Because I do think the contract is what we are assuming and implying, I do think that these are bugs and the estimators are genuinely failing. Arguing that it all is fine without reference to the contract seems a bit of fuzzy thinking around contracts and tests. (without any explicit reference to the contract, I don't think the arguments of @achieveordie or @TonyBagnall are clear)
@fkiraly You're absolutely correct that we need to have this conversation with respect to the expected contract. What I meant when I said "the problems do not lie within estimators" was that the individual estimators might not be at fault and are instead failing due to underlying abstract base class.
I probably could have worded it better. But at this point, I think all we are doing is making an informed guess as to where the problem lies since we haven't pinpointed the source of this bug.
In case it helps anyone, I tried to get InceptionTime to be determinstic. It seems like less tests are failing, but there are still some failures, e.g., of pytest sktime/tests/test_all_estimators.py::TestAllEstimators::test_fit_idempotent[InceptionTimeClassifier-1-ClassifierFitPredict-predict_proba].
Changes relative to ffe5b1e4a61f8fb2f34fed0bfa15f854e54111f1:
diff --git a/sktime/classification/deep_learning/inceptiontime.py b/sktime/classification/deep_learning/inceptiontime.py
index 897e2acc..e3cd6e4e 100644
--- a/sktime/classification/deep_learning/inceptiontime.py
+++ b/sktime/classification/deep_learning/inceptiontime.py
@@ -2,6 +2,13 @@
__author__ = "james-large"
__all__ = ["InceptionTimeClassifier"]
+import tensorflow as tf
+
+tf.keras.utils.set_random_seed(1)
+tf.config.experimental.enable_op_determinism()
+tf.config.threading.set_inter_op_parallelism_threads(1)
+tf.config.threading.set_intra_op_parallelism_threads(1)
+
from copy import deepcopy
from sklearn.utils import check_random_state
diff --git a/sktime/networks/inceptiontime.py b/sktime/networks/inceptiontime.py
index f3dc0e9a..5b7aeafe 100644
--- a/sktime/networks/inceptiontime.py
+++ b/sktime/networks/inceptiontime.py
@@ -1,10 +1,16 @@
"""Inception Time."""
__author__ = ["JamesLarge", "Withington"]
+import tensorflow as tf
+
+tf.keras.utils.set_random_seed(1)
+tf.config.experimental.enable_op_determinism()
+tf.config.threading.set_inter_op_parallelism_threads(1)
+tf.config.threading.set_intra_op_parallelism_threads(1)
+
from sktime.networks.base import BaseDeepNetwork
from sktime.utils.validation._dependencies import _check_dl_dependencies
-
class InceptionTimeNetwork(BaseDeepNetwork):
"""InceptionTime adapted from the implementation from Fawaz et al.
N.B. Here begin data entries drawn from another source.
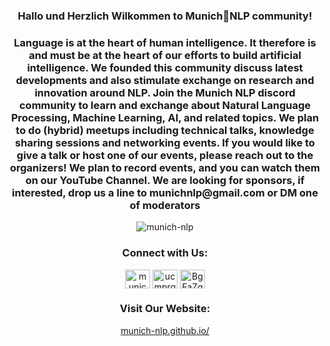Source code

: <h3 align="center">Hallo und Herzlich Wilkommen to Munich🥨NLP community!</h3>

<h3 align="center"> Language is at the heart of human intelligence. It therefore is and must be at the heart of our efforts to build artificial intelligence. We founded this community discuss latest developments and also stimulate exchange on research and innovation around NLP. 
Join the Munich NLP discord community  to learn and exchange about Natural Language Processing, Machine Learning, AI, and related topics.
We plan to do (hybrid) meetups including technical talks, knowledge sharing sessions and networking events.
If you would like to give a talk or host one of our events, please reach out to the organizers!
We plan to record events, and you can watch them on our YouTube Channel. 
We are looking for sponsors, if interested, drop us a line to munichnlp@gmail.com or DM one of moderators</h3>



<p align="center"> <img src="https://komarev.com/ghpvc/?username=munich-nlp&label=Profile%20views&color=0e75b6&style=flat" alt="munich-nlp" /> </p>

<h3 align="center">Connect with Us:</h3>
<p align="center">
<a href="https://twitter.com/munichnlp" target="blank"><img align="center" src="https://raw.githubusercontent.com/rahuldkjain/github-profile-readme-generator/master/src/images/icons/Social/twitter.svg" alt="munichnlp" height="30" width="40" /></a>
<a href="https://www.youtube.com/c/ucmprqbcw7doixsywpgywk3q" target="blank"><img align="center" src="https://raw.githubusercontent.com/rahuldkjain/github-profile-readme-generator/master/src/images/icons/Social/youtube.svg" alt="ucmprqbcw7doixsywpgywk3q" height="30" width="40" /></a>
<a href="https://discord.gg/BgFaZgZ38N" target="blank"><img align="center" src="https://raw.githubusercontent.com/rahuldkjain/github-profile-readme-generator/master/src/images/icons/Social/discord.svg" alt="BgFaZgZ38N" height="30" width="40" /></a>
</p>
<h3 align="center">Visit Our Website:</h3>
<p align="center">
<a href="https://munich-nlp.github.io/">munich-nlp.github.io/</a>
</p>

<!--
<h3 align="left">Languages and Tools:</h3>
<p align="left"> <a href="https://aws.amazon.com" target="_blank" rel="noreferrer"> <img src="https://raw.githubusercontent.com/devicons/devicon/master/icons/amazonwebservices/amazonwebservices-original-wordmark.svg" alt="aws" width="40" height="40"/> </a> <a href="https://www.gnu.org/software/bash/" target="_blank" rel="noreferrer"> <img src="https://www.vectorlogo.zone/logos/gnu_bash/gnu_bash-icon.svg" alt="bash" width="40" height="40"/> </a> <a href="https://www.docker.com/" target="_blank" rel="noreferrer"> <img src="https://raw.githubusercontent.com/devicons/devicon/master/icons/docker/docker-original-wordmark.svg" alt="docker" width="40" height="40"/> </a> <a href="https://cloud.google.com" target="_blank" rel="noreferrer"> <img src="https://www.vectorlogo.zone/logos/google_cloud/google_cloud-icon.svg" alt="gcp" width="40" height="40"/> </a> <a href="https://git-scm.com/" target="_blank" rel="noreferrer"> <img src="https://www.vectorlogo.zone/logos/git-scm/git-scm-icon.svg" alt="git" width="40" height="40"/> </a> <a href="https://www.linux.org/" target="_blank" rel="noreferrer"> <img src="https://raw.githubusercontent.com/devicons/devicon/master/icons/linux/linux-original.svg" alt="linux" width="40" height="40"/> </a> <a href="https://opencv.org/" target="_blank" rel="noreferrer"> <img src="https://www.vectorlogo.zone/logos/opencv/opencv-icon.svg" alt="opencv" width="40" height="40"/> </a> <a href="https://pandas.pydata.org/" target="_blank" rel="noreferrer"> <img src="https://raw.githubusercontent.com/devicons/devicon/2ae2a900d2f041da66e950e4d48052658d850630/icons/pandas/pandas-original.svg" alt="pandas" width="40" height="40"/> </a> <a href="https://www.python.org" target="_blank" rel="noreferrer"> <img src="https://raw.githubusercontent.com/devicons/devicon/master/icons/python/python-original.svg" alt="python" width="40" height="40"/> </a> <a href="https://pytorch.org/" target="_blank" rel="noreferrer"> <img src="https://www.vectorlogo.zone/logos/pytorch/pytorch-icon.svg" alt="pytorch" width="40" height="40"/> </a> <a href="https://scikit-learn.org/" target="_blank" rel="noreferrer"> <img src="https://upload.wikimedia.org/wikipedia/commons/0/05/Scikit_learn_logo_small.svg" alt="scikit_learn" width="40" height="40"/> </a> <a href="https://seaborn.pydata.org/" target="_blank" rel="noreferrer"> <img src="https://seaborn.pydata.org/_images/logo-mark-lightbg.svg" alt="seaborn" width="40" height="40"/> </a> <a href="https://www.tensorflow.org" target="_blank" rel="noreferrer"> <img src="https://www.vectorlogo.zone/logos/tensorflow/tensorflow-icon.svg" alt="tensorflow" width="40" height="40"/> </a> </p>
-->
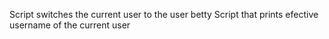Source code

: Script switches the current user to the user betty
Script that prints efective username of the current user
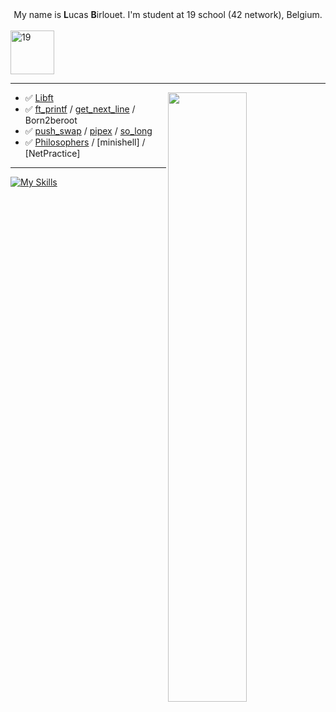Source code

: <div align="center">
    My name is <b>L</b>ucas <b>B</b>irlouet. I'm student at 19 school (42 network), Belgium.<br><br>
</div>
<a  href="https://campus19.be/" target="_blank" rel="noreferrer noopener">
    <img src="https://cdn.dorik.com/60d9e60019777c001197de7e/629a22a6e91a890012ba18dc/images/19-blanc_yd72cr9s.png" alt="19" height="70">
</a>
<br>
<hr>

<picture>
    <source media="(prefers-color-scheme: dark)" srcset="https://streak-stats.demolab.com?user=lbirlouet&theme=dark">
    <img align="right" width="50%" src="https://github-readme-stats-ouuan.vercel.app/api?username=Lbirlouet&show_icons=true">
</picture>

-    ✅ [Libft](https://github.com/LBirlouet/Libft42)
-    ✅ [ft_printf](https://github.com/LBirlouet/Ft_printf_42) / [get_next_line](https://github.com/LBirlouet/gnl42) / Born2beroot
-    ✅ [push_swap](https://github.com/LBirlouet/push_swap) / [pipex](https://github.com/LBirlouet/pipex42_19) / [so_long](https://github.com/LBirlouet/so_long42)
-    ✅ [Philosophers](https://github.com/LBirlouet/Philosophers_42) / [minishell] / [NetPractice]
<hr>

[![My Skills](https://skillicons.dev/icons?i=c,vscode,linux,github,git)](https://skillicons.dev)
diff --git a/sktime/tests/_config.py b/sktime/tests/_config.py
index c2160a9c..ae66a852 100644
--- a/sktime/tests/_config.py
+++ b/sktime/tests/_config.py
@@ -36,7 +36,7 @@ EXCLUDE_ESTIMATORS = [
"EditDist",
"CNNClassifier",
"FCNClassifier",
- "InceptionTimeClassifier",
+ #"InceptionTimeClassifier",
"LSTMFCNClassifier",
"MLPClassifier",
"MLPRegressor",
@@ -149,7 +149,7 @@ EXCLUDED_TESTS = {
"test_save_estimators_to_file",
],
"InceptionTimeClassifier": [
- "test_fit_idempotent",
+ # "test_fit_idempotent",
],
"SimpleRNNClassifier": [
"test_fit_idempotent",
diff --git a/sktime/tests/test_all_estimators.py b/sktime/tests/test_all_estimators.py
index f7ad4ef4..486aff43 100644
--- a/sktime/tests/test_all_estimators.py
+++ b/sktime/tests/test_all_estimators.py
@@ -13,6 +13,14 @@ from copy import deepcopy
from inspect import getfullargspec, isclass, signature
from tempfile import TemporaryDirectory
+import tensorflow as tf
+
+tf.keras.utils.set_random_seed(1)
+tf.config.experimental.enable_op_determinism()
+tf.config.threading.set_inter_op_parallelism_threads(1)
+tf.config.threading.set_intra_op_parallelism_threads(1)
+
+
import joblib
import numpy as np
import pandas as pd
Everything I've read about making tensorflow deterministic seems to indicate that these changes should be sufficient, but they are clearly not. The second call to fit differs from the first call, and the result of the first fit call changes for every pytest invocation. I'm running this test on "AMD Ryzen 7 5700G with Radeon Graphics".
Interesting - but if this reduces the degree of randomness, tha twould already be a big win!
I suppose the place to set the config would be in BaseDeepClassifier, or BaseDeepNetwork?